Limnogeology is a field that focuses on the study of ancient and modern lakes around the world. Each year, the Geological Society of America presents the Israel C. Russell Award, one the organization’s Division Awards, to a distinguished scientist in limnogeology.
Lowenstein said his research of lake deposits has led to a newfound knowledge of ancient environments on earth.
“I have looked at a certain kind of lake deposits: saline lakes,” said Lowenstein, a professor of geological sciences and environmental studies. “From looking at these lake deposits, we have learned a lot about ancient climate, ancient atmospheric carbon dioxide, and also about ancient organisms on earth.”
To further explain how lake deposits preserve ancient organisms, Lowenstein pulled out a crystal of salt that he and a team of researchers found on an excursion in Cleveland.
“Inside that crystal of salt is air and water, and the bubble is floating in the water” he said as he pointed to the crystal. “So the idea that we have been looking at is that air bubbles and water get trapped inside the salt. Also, microbes get trapped inside the salts. So we have been studying ancient microbes that are trapped inside salt crystals.”
The discovery of the salt crystal garnered a two-page spread in the March 2011 issue of Popular Science magazine. The issue featured a magnified view of the crystal, with a caption that detailed the importance of the discovery and Lowenstein’s involvement in extracting it.
“We study the microorganisms that get trapped inside of salt, and it tells us something about how Achaea can live for thousands of years,” Lowenstein said. “They’re still alive while they’re trapped inside these crystals.”
The idea of organisms living for thousands of years can provide knowledge on extraterrestrial life, Lowenstein said.
“We’re looking for these kinds of microbes on Mars, so the idea is that these studies may help us in the search for life on Mars,” he said.
As Lowenstein discussed his curiosity as to how these microbes can survive in a “state of suspended animation,” he recalled how he first became interested in the study of lakes many years ago.
“When I was in graduate school, I became interested in this stuff,” he said. “I had a professor that turned my interest in looking at lakes, and all of the interesting science that it brings.”
Much like the professor who stirred his interest as a graduate student, Lowenstein hopes to do the same for his own students.
“My goal is for my students to come to class every day and be interested in what they’re learning about,” he said. “Some of them are graduate students and will be using some of this as the basis for their own research. It feels good for a professor to get other people interested in what they’re doing. That’s a real nice goal for anybody—myself included.”

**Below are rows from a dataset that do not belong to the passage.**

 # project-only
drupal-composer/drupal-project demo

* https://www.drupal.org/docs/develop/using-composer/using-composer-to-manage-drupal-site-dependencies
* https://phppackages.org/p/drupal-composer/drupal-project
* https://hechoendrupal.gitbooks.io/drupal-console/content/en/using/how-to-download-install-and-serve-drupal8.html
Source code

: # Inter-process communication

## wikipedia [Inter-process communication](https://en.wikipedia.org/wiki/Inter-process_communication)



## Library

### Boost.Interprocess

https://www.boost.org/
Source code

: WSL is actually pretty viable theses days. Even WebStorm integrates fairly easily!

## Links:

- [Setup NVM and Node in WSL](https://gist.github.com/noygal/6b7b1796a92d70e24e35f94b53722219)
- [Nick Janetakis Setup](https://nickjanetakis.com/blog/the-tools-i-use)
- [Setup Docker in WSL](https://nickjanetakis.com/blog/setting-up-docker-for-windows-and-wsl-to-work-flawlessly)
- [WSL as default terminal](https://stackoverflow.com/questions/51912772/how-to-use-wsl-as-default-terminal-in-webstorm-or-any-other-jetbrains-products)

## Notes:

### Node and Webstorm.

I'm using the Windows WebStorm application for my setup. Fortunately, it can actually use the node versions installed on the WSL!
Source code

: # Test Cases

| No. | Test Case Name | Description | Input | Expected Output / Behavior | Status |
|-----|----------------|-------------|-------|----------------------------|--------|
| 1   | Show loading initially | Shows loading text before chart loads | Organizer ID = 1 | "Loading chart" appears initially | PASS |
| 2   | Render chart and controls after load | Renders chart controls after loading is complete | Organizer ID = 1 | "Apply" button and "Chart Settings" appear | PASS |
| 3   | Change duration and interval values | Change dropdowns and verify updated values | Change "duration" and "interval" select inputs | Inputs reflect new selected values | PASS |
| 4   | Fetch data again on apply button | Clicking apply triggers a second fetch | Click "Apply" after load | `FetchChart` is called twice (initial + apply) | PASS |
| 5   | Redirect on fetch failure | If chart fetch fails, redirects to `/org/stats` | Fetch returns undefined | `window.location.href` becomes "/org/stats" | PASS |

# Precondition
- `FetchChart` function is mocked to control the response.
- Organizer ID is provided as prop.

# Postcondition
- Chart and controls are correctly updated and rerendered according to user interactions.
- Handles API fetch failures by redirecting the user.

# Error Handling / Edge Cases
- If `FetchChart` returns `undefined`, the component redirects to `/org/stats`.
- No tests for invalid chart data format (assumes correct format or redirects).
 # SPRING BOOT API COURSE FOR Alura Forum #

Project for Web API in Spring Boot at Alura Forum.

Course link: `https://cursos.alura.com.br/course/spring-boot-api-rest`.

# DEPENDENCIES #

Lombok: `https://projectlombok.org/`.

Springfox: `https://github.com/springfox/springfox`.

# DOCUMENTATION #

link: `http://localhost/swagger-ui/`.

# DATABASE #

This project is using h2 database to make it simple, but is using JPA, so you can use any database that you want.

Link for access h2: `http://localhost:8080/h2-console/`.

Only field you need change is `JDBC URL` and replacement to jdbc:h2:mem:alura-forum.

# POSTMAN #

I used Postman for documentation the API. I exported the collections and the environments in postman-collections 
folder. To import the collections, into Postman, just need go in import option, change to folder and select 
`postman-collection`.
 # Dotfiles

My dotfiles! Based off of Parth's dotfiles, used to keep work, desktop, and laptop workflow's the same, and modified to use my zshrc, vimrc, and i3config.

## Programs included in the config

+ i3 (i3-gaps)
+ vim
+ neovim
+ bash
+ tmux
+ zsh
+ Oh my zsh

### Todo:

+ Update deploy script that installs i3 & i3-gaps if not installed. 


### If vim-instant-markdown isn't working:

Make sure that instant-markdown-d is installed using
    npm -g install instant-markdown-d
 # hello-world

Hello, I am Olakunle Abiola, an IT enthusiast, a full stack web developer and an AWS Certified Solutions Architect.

Lowenstein has already made future limnogeology research plans.
“I will be working with a team this coming summer in a lake basin in Kenya,” he said. “It’s called Lake Magadi.”
“The idea for this project is that we’re studying lakes where early humans have evolved,” Lowenstein said. “We want to see how the evolution of hominin may have been influenced by climate change.”
Lowenstein is enthusiastic about the upcoming research trip.
“This is a project that we just got funded for, so we’re good to go,” he said.